The Alcazaba is a palatial fortification built by the Hammudid dynasty in the early 11th century.
This is the best-preserved alcazaba (from the Arabic al-qasbah meaning citadel) in Spain.
There’s an abundance of beautiful Moorish architectural details including decorative archways, irrigation channels, ornate fountains and cool courtyards.
I love this tiny little window arch, edged with decorative stone frills. These small details cover the structure.
As you head up into the complex itself we were captivated by beautiful trees with purple blossoms that we’d never noticed before.
The stunning violet flowers turned out to be those of the jacaranda tree.
The Alcazaba is built on a hill in the centre of the city and has views overlooking the port, and comprises two walled enclosures.
A series of courtyards and alleyways reveal ornate details and beautiful gardens.

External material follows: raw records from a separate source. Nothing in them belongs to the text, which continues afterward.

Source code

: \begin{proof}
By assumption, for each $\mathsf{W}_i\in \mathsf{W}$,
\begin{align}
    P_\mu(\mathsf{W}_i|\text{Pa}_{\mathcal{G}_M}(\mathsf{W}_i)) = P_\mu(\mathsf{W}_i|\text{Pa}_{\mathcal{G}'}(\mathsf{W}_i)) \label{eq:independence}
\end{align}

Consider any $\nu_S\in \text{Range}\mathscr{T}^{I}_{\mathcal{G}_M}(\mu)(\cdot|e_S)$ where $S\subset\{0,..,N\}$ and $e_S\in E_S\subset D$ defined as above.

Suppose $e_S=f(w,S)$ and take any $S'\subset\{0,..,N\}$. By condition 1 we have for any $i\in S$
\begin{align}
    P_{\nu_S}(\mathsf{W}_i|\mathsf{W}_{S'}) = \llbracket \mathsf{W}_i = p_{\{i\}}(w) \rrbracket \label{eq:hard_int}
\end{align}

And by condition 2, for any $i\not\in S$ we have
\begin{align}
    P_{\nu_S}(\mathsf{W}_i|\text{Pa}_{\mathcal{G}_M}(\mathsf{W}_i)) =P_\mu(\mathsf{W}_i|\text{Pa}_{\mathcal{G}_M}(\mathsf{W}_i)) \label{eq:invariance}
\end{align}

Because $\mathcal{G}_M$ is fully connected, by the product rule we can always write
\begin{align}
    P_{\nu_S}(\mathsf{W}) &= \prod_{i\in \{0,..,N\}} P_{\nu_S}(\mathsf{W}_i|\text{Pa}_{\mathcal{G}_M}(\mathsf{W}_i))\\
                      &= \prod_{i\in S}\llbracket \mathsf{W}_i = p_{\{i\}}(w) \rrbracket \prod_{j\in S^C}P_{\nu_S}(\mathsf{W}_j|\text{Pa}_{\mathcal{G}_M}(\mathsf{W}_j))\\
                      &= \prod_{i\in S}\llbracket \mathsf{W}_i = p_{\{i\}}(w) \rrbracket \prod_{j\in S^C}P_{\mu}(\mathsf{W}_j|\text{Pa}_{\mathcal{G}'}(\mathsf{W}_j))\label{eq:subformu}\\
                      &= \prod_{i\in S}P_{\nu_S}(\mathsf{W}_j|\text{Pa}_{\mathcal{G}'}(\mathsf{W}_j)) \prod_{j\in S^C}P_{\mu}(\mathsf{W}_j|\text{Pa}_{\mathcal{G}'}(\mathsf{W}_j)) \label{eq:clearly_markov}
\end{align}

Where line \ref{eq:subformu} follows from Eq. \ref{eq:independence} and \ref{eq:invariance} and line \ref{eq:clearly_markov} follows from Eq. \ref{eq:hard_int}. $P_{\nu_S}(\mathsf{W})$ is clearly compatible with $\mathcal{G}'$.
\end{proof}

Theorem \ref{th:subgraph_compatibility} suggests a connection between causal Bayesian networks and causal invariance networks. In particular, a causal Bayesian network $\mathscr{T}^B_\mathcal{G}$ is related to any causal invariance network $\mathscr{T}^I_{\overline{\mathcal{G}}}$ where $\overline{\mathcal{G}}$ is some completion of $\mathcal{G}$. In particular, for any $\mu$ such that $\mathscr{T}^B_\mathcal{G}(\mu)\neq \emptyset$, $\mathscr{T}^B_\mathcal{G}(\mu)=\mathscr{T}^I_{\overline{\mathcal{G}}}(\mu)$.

All perfectly designed to keep inhabitants cools even in the height of the summer heat.
Here’s Neil about to take a bracing dip in one of the main water features dotted about!
When the heat gets too much you can sit and cool down in one of the shaded squares and formal gardens where sparkling fountains and greenery takes the edge of the temperature.
There are examples of the sophisticated irrigation channels throughout the complex.
Shady courtyards offer a glimpse of the luxuries of the past including Cuartos de Granada (Quarters of Granda) the home of the kings.
As the palace is Moorish with its roots in Islamic traditions, artwork is comprised of intricate geometric patterns.